* **Your task**
The pictures are to be omitted when the entries are reproduced exactly.

#### Data for review ####

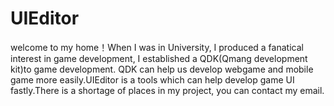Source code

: UIEditor
========

welcome to my home！When I was in University, I produced a fanatical interest in game development, I established a QDK(Qmang development kit)to game development. QDK can help us develop webgame and mobile game more easily.UIEditor is a tools which can help develop game UI fastly.There is a shortage of places in my project, you can contact my email.
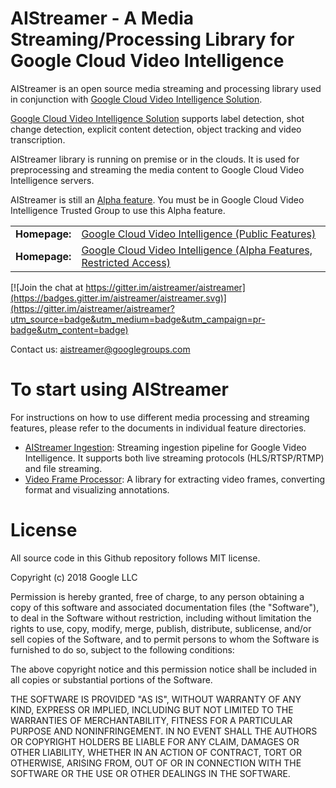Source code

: AIStreamer - A Media Streaming/Processing Library for Google Cloud Video Intelligence
===================================

AIStreamer is an open source media streaming and processing library used in conjunction with [Google Cloud Video Intelligence Solution](https://cloud.google.com/video-intelligence).

[Google Cloud Video Intelligence Solution](https://cloud.google.com/video-intelligence) supports label detection, shot change detection, explicit content detection, object tracking and video transcription.

AIStreamer library is running on premise or in the clouds. It is used for preprocessing and streaming the media content to Google Cloud Video Intelligence servers.

AIStreamer is still an [Alpha feature](https://cloud.google.com/video-intelligence/alpha/docs/streaming). You must be in Google Cloud Video Intelligence Trusted Group to use this Alpha feature.

<table>
  <tr>
    <td><b>Homepage:</b></td>
    <td><a href="https://cloud.google.com/video-intelligence">Google Cloud Video Intelligence (Public Features)</a></td>
  </tr>
  <tr>
    <td><b>Homepage:</b></td>
    <td><a href="https://cloud.google.com/video-intelligence/alpha/docs/streaming">Google Cloud Video Intelligence (Alpha Features, Restricted Access)</a></td>
  </tr>
</table>

[![Join the chat at https://gitter.im/aistreamer/aistreamer](https://badges.gitter.im/aistreamer/aistreamer.svg)](https://gitter.im/aistreamer/aistreamer?utm_source=badge&utm_medium=badge&utm_campaign=pr-badge&utm_content=badge)

Contact us: [aistreamer@googlegroups.com](mailto:aistreamer@googlegroups.com)

# To start using AIStreamer

For instructions on how to use different media processing and streaming features,
please refer to the documents in individual feature directories.

 * [AIStreamer Ingestion](ingestion): Streaming ingestion pipeline for Google Video Intelligence. It supports both live streaming protocols (HLS/RTSP/RTMP) and file streaming.
 * [Video Frame Processor](vfp): A library for extracting video frames, converting format and visualizing annotations.


# License

All source code in this Github repository follows MIT license.

Copyright (c) 2018 Google LLC

Permission is hereby granted, free of charge, to any person obtaining a copy of
this software and associated documentation files (the "Software"), to deal in
the Software without restriction, including without limitation the rights to
use, copy, modify, merge, publish, distribute, sublicense, and/or sell copies of
the Software, and to permit persons to whom the Software is furnished to do so,
subject to the following conditions:

The above copyright notice and this permission notice shall be included in all
copies or substantial portions of the Software.

THE SOFTWARE IS PROVIDED "AS IS", WITHOUT WARRANTY OF ANY KIND, EXPRESS OR
IMPLIED, INCLUDING BUT NOT LIMITED TO THE WARRANTIES OF MERCHANTABILITY, FITNESS
FOR A PARTICULAR PURPOSE AND NONINFRINGEMENT. IN NO EVENT SHALL THE AUTHORS OR
COPYRIGHT HOLDERS BE LIABLE FOR ANY CLAIM, DAMAGES OR OTHER LIABILITY, WHETHER
IN AN ACTION OF CONTRACT, TORT OR OTHERWISE, ARISING FROM, OUT OF OR IN
CONNECTION WITH THE SOFTWARE OR THE USE OR OTHER DEALINGS IN THE SOFTWARE.
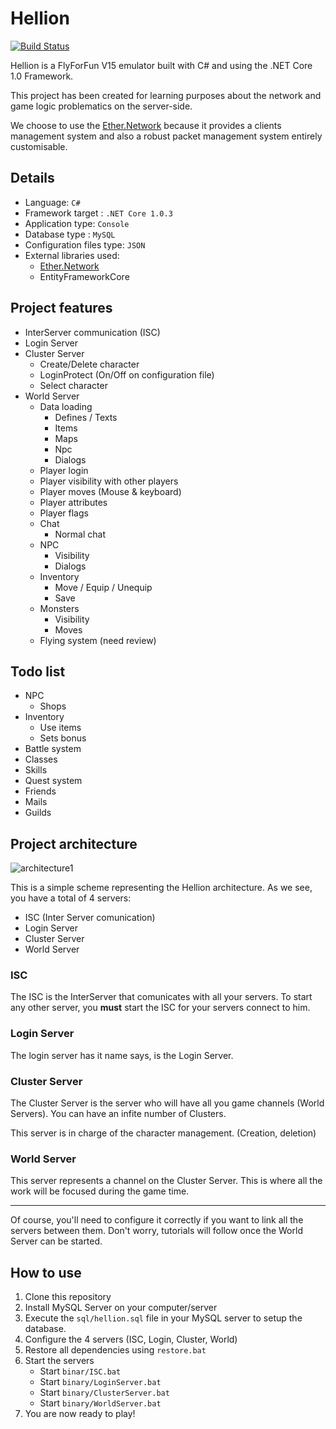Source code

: # Hellion

[![Build Status](https://travis-ci.org/Eastrall/Hellion.svg?branch=develop)](https://travis-ci.org/Eastrall/Hellion)

Hellion is a FlyForFun V15 emulator built with C# and using the .NET Core 1.0 Framework.

This project has been created for learning purposes about the network and game logic problematics on the server-side.

We choose to use the [Ether.Network][ethernetwork] because it provides a clients management system and also a robust packet management system entirely customisable.

## Details

- Language: `C#`
- Framework target : `.NET Core 1.0.3`
- Application type: `Console`
- Database type : `MySQL`
- Configuration files type: `JSON`
- External libraries used:
	- [Ether.Network][ethernetwork]
	- EntityFrameworkCore


## Project features

- InterServer communication (ISC)
- Login Server
- Cluster Server
    - Create/Delete character
    - LoginProtect (On/Off on configuration file)
    - Select character
- World Server
    - Data loading
      - Defines / Texts
      - Items
      - Maps
      - Npc
      - Dialogs
    - Player login
    - Player visibility with other players
    - Player moves (Mouse & keyboard)
    - Player attributes
    - Player flags
    - Chat
      - Normal chat
    - NPC
      - Visibility
      - Dialogs
    - Inventory
      - Move / Equip / Unequip
      - Save
    - Monsters
      - Visibility
      - Moves
    - Flying system (need review)
    
## Todo list

- NPC
    - Shops
- Inventory
  - Use items
  - Sets bonus
- Battle system
- Classes
- Skills
- Quest system
- Friends
- Mails
- Guilds


## Project architecture


![architecture1](/doc/architecture1.png)

This is a simple scheme representing the Hellion architecture.
As we see, you have a total of 4 servers:

- ISC (Inter Server comunication)
- Login Server
- Cluster Server
- World Server


### ISC

The ISC is the InterServer that comunicates with all your servers.
To start any other server, you **must** start the ISC for your servers connect to him.

### Login Server

The login server has it name says, is the Login Server.

### Cluster Server

The Cluster Server is the server who will have all you game channels (World Servers).
You can have an infite number of Clusters.

This server is in charge of the character management. (Creation, deletion)

### World Server

This server represents a channel on the Cluster Server. This is where all the work will be focused during the game time.

----

Of course, you'll need to configure it correctly if you want to link all the servers between them.
Don't worry, tutorials will follow once the World Server can be started.

## How to use

1. Clone this repository
2. Install MySQL Server on your computer/server
3. Execute the `sql/hellion.sql` file in your MySQL server to setup the database.
4. Configure the 4 servers (ISC, Login, Cluster, World)
5. Restore all dependencies using `restore.bat`
6. Start the servers
   - Start `binar/ISC.bat`
   - Start `binary/LoginServer.bat`
   - Start `binary/ClusterServer.bat`
   - Start `binary/WorldServer.bat`
7. You are now ready to play!

[ethernetwork]: https://github.com/Eastrall/Ether.Network

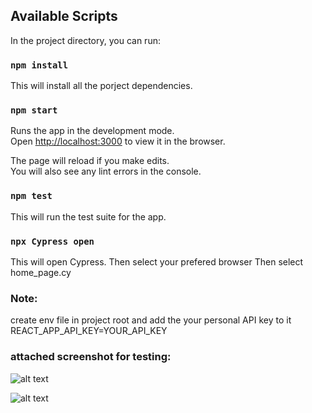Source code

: ## Available Scripts

In the project directory, you can run:

### `npm install`

This will install all the porject dependencies.

### `npm start`

Runs the app in the development mode.\
Open [http://localhost:3000](http://localhost:3000) to view it in the browser.

The page will reload if you make edits.\
You will also see any lint errors in the console.

### `npm test`

This will run the test suite for the app.

### `npx Cypress open`

This will open Cypress.
Then select your prefered browser
Then select home_page.cy

### Note:

create env file in project root and add the your personal API key to it
REACT_APP_API_KEY=YOUR_API_KEY

### attached screenshot for testing:

![alt text](<Screenshot 2024-07-21 at 4.51.52 PM.png>)

![alt text](<Screenshot 2024-07-21 at 4.42.26 PM.png>)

####

* **Answer for this exercise**
Source code

: UIEditor
========

welcome to my home！When I was in University, I produced a fanatical interest in game development, I established a QDK(Qmang development kit)to game development. QDK can help us develop webgame and mobile game more easily.UIEditor is a tools which can help develop game UI fastly.There is a shortage of places in my project, you can contact my email.
Source code

: AIStreamer - A Media Streaming/Processing Library for Google Cloud Video Intelligence
===================================

AIStreamer is an open source media streaming and processing library used in conjunction with [Google Cloud Video Intelligence Solution](https://cloud.google.com/video-intelligence).

[Google Cloud Video Intelligence Solution](https://cloud.google.com/video-intelligence) supports label detection, shot change detection, explicit content detection, object tracking and video transcription.

AIStreamer library is running on premise or in the clouds. It is used for preprocessing and streaming the media content to Google Cloud Video Intelligence servers.

AIStreamer is still an [Alpha feature](https://cloud.google.com/video-intelligence/alpha/docs/streaming). You must be in Google Cloud Video Intelligence Trusted Group to use this Alpha feature.

<table>
  <tr>
    <td><b>Homepage:</b></td>
    <td><a href="https://cloud.google.com/video-intelligence">Google Cloud Video Intelligence (Public Features)</a></td>
  </tr>
  <tr>
    <td><b>Homepage:</b></td>
    <td><a href="https://cloud.google.com/video-intelligence/alpha/docs/streaming">Google Cloud Video Intelligence (Alpha Features, Restricted Access)</a></td>
  </tr>
</table>

[![Join the chat at https://gitter.im/aistreamer/aistreamer](https://badges.gitter.im/aistreamer/aistreamer.svg)](https://gitter.im/aistreamer/aistreamer?utm_source=badge&utm_medium=badge&utm_campaign=pr-badge&utm_content=badge)

Contact us: [aistreamer@googlegroups.com](mailto:aistreamer@googlegroups.com)

# To start using AIStreamer

For instructions on how to use different media processing and streaming features,
please refer to the documents in individual feature directories.

 * [AIStreamer Ingestion](ingestion): Streaming ingestion pipeline for Google Video Intelligence. It supports both live streaming protocols (HLS/RTSP/RTMP) and file streaming.
 * [Video Frame Processor](vfp): A library for extracting video frames, converting format and visualizing annotations.


# License

All source code in this Github repository follows MIT license.

Copyright (c) 2018 Google LLC

Permission is hereby granted, free of charge, to any person obtaining a copy of
this software and associated documentation files (the "Software"), to deal in
the Software without restriction, including without limitation the rights to
use, copy, modify, merge, publish, distribute, sublicense, and/or sell copies of
the Software, and to permit persons to whom the Software is furnished to do so,
subject to the following conditions:

The above copyright notice and this permission notice shall be included in all
copies or substantial portions of the Software.

THE SOFTWARE IS PROVIDED "AS IS", WITHOUT WARRANTY OF ANY KIND, EXPRESS OR
IMPLIED, INCLUDING BUT NOT LIMITED TO THE WARRANTIES OF MERCHANTABILITY, FITNESS
FOR A PARTICULAR PURPOSE AND NONINFRINGEMENT. IN NO EVENT SHALL THE AUTHORS OR
COPYRIGHT HOLDERS BE LIABLE FOR ANY CLAIM, DAMAGES OR OTHER LIABILITY, WHETHER
IN AN ACTION OF CONTRACT, TORT OR OTHERWISE, ARISING FROM, OUT OF OR IN
CONNECTION WITH THE SOFTWARE OR THE USE OR OTHER DEALINGS IN THE SOFTWARE.
Source code

: # Hellion

[![Build Status](https://travis-ci.org/Eastrall/Hellion.svg?branch=develop)](https://travis-ci.org/Eastrall/Hellion)

Hellion is a FlyForFun V15 emulator built with C# and using the .NET Core 1.0 Framework.

This project has been created for learning purposes about the network and game logic problematics on the server-side.

We choose to use the [Ether.Network][ethernetwork] because it provides a clients management system and also a robust packet management system entirely customisable.

## Details

- Language: `C#`
- Framework target : `.NET Core 1.0.3`
- Application type: `Console`
- Database type : `MySQL`
- Configuration files type: `JSON`
- External libraries used:
	- [Ether.Network][ethernetwork]
	- EntityFrameworkCore


## Project features

- InterServer communication (ISC)
- Login Server
- Cluster Server
    - Create/Delete character
    - LoginProtect (On/Off on configuration file)
    - Select character
- World Server
    - Data loading
      - Defines / Texts
      - Items
      - Maps
      - Npc
      - Dialogs
    - Player login
    - Player visibility with other players
    - Player moves (Mouse & keyboard)
    - Player attributes
    - Player flags
    - Chat
      - Normal chat
    - NPC
      - Visibility
      - Dialogs
    - Inventory
      - Move / Equip / Unequip
      - Save
    - Monsters
      - Visibility
      - Moves
    - Flying system (need review)
    
## Todo list

- NPC
    - Shops
- Inventory
  - Use items
  - Sets bonus
- Battle system
- Classes
- Skills
- Quest system
- Friends
- Mails
- Guilds


## Project architecture


![architecture1](/doc/architecture1.png)

This is a simple scheme representing the Hellion architecture.
As we see, you have a total of 4 servers:

- ISC (Inter Server comunication)
- Login Server
- Cluster Server
- World Server


### ISC

The ISC is the InterServer that comunicates with all your servers.
To start any other server, you **must** start the ISC for your servers connect to him.

### Login Server

The login server has it name says, is the Login Server.

### Cluster Server

The Cluster Server is the server who will have all you game channels (World Servers).
You can have an infite number of Clusters.

This server is in charge of the character management. (Creation, deletion)

### World Server

This server represents a channel on the Cluster Server. This is where all the work will be focused during the game time.

----

Of course, you'll need to configure it correctly if you want to link all the servers between them.
Don't worry, tutorials will follow once the World Server can be started.

## How to use

1. Clone this repository
2. Install MySQL Server on your computer/server
3. Execute the `sql/hellion.sql` file in your MySQL server to setup the database.
4. Configure the 4 servers (ISC, Login, Cluster, World)
5. Restore all dependencies using `restore.bat`
6. Start the servers
   - Start `binar/ISC.bat`
   - Start `binary/LoginServer.bat`
   - Start `binary/ClusterServer.bat`
   - Start `binary/WorldServer.bat`
7. You are now ready to play!

[ethernetwork]: https://github.com/Eastrall/Ether.Network

Source code

: ## Available Scripts

In the project directory, you can run:

### `npm install`

This will install all the porject dependencies.

### `npm start`

Runs the app in the development mode.\
Open [http://localhost:3000](http://localhost:3000) to view it in the browser.

The page will reload if you make edits.\
You will also see any lint errors in the console.

### `npm test`

This will run the test suite for the app.

### `npx Cypress open`

This will open Cypress.
Then select your prefered browser
Then select home_page.cy

### Note:

create env file in project root and add the your personal API key to it
REACT_APP_API_KEY=YOUR_API_KEY

### attached screenshot for testing:

![alt text](<Screenshot 2024-07-21 at 4.51.52 PM.png>)

![alt text](<Screenshot 2024-07-21 at 4.42.26 PM.png>)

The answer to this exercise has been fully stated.